[Source texts of formatted documents]
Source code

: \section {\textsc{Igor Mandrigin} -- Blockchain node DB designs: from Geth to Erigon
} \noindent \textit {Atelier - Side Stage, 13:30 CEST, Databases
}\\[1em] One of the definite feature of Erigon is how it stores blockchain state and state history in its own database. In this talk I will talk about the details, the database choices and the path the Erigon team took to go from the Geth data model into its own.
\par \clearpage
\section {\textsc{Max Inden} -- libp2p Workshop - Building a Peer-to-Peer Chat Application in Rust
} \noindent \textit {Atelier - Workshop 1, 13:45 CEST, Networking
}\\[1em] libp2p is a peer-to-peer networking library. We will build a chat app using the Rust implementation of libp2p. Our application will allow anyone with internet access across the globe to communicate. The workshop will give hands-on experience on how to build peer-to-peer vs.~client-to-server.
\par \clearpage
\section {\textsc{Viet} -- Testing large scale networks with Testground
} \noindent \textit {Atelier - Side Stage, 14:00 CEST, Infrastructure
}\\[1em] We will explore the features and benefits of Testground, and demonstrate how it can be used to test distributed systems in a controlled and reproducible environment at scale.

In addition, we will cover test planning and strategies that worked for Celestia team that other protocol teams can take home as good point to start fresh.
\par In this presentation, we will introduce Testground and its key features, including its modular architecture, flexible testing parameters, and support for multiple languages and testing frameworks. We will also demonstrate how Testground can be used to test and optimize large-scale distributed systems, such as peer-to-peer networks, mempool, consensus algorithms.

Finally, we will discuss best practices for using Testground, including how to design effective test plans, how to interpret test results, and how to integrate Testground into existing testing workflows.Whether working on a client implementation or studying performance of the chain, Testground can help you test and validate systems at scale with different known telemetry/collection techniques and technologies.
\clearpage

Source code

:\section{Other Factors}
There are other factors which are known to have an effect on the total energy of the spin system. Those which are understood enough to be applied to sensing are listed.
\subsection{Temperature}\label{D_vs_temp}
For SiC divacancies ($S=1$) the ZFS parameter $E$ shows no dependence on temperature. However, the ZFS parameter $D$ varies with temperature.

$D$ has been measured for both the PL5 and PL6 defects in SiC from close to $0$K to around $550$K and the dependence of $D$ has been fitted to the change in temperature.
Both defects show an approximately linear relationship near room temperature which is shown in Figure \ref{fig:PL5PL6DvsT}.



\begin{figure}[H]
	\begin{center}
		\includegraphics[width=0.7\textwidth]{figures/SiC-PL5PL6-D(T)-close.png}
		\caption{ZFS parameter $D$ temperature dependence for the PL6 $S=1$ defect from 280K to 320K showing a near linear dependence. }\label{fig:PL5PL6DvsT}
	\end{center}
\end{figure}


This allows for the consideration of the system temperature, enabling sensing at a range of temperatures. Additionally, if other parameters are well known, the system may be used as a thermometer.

→ **Your task**
Please return the full set of records exactly as given above.

→ **Answer to this exercise**
Source code

: \section {\textsc{Igor Mandrigin} -- Blockchain node DB designs: from Geth to Erigon
} \noindent \textit {Atelier - Side Stage, 13:30 CEST, Databases
}\\[1em] One of the definite feature of Erigon is how it stores blockchain state and state history in its own database. In this talk I will talk about the details, the database choices and the path the Erigon team took to go from the Geth data model into its own.
\par \clearpage
\section {\textsc{Max Inden} -- libp2p Workshop - Building a Peer-to-Peer Chat Application in Rust
} \noindent \textit {Atelier - Workshop 1, 13:45 CEST, Networking
}\\[1em] libp2p is a peer-to-peer networking library. We will build a chat app using the Rust implementation of libp2p. Our application will allow anyone with internet access across the globe to communicate. The workshop will give hands-on experience on how to build peer-to-peer vs.~client-to-server.
\par \clearpage
\section {\textsc{Viet} -- Testing large scale networks with Testground
} \noindent \textit {Atelier - Side Stage, 14:00 CEST, Infrastructure
}\\[1em] We will explore the features and benefits of Testground, and demonstrate how it can be used to test distributed systems in a controlled and reproducible environment at scale.

In addition, we will cover test planning and strategies that worked for Celestia team that other protocol teams can take home as good point to start fresh.
\par In this presentation, we will introduce Testground and its key features, including its modular architecture, flexible testing parameters, and support for multiple languages and testing frameworks. We will also demonstrate how Testground can be used to test and optimize large-scale distributed systems, such as peer-to-peer networks, mempool, consensus algorithms.

Finally, we will discuss best practices for using Testground, including how to design effective test plans, how to interpret test results, and how to integrate Testground into existing testing workflows.Whether working on a client implementation or studying performance of the chain, Testground can help you test and validate systems at scale with different known telemetry/collection techniques and technologies.
\clearpage

Source code

:\section{Other Factors}
There are other factors which are known to have an effect on the total energy of the spin system. Those which are understood enough to be applied to sensing are listed.
\subsection{Temperature}\label{D_vs_temp}
For SiC divacancies ($S=1$) the ZFS parameter $E$ shows no dependence on temperature. However, the ZFS parameter $D$ varies with temperature.

$D$ has been measured for both the PL5 and PL6 defects in SiC from close to $0$K to around $550$K and the dependence of $D$ has been fitted to the change in temperature.
Both defects show an approximately linear relationship near room temperature which is shown in Figure \ref{fig:PL5PL6DvsT}.



\begin{figure}[H]
	\begin{center}
		\includegraphics[width=0.7\textwidth]{figures/SiC-PL5PL6-D(T)-close.png}
		\caption{ZFS parameter $D$ temperature dependence for the PL6 $S=1$ defect from 280K to 320K showing a near linear dependence. }\label{fig:PL5PL6DvsT}
	\end{center}
\end{figure}


This allows for the consideration of the system temperature, enabling sensing at a range of temperatures. Additionally, if other parameters are well known, the system may be used as a thermometer.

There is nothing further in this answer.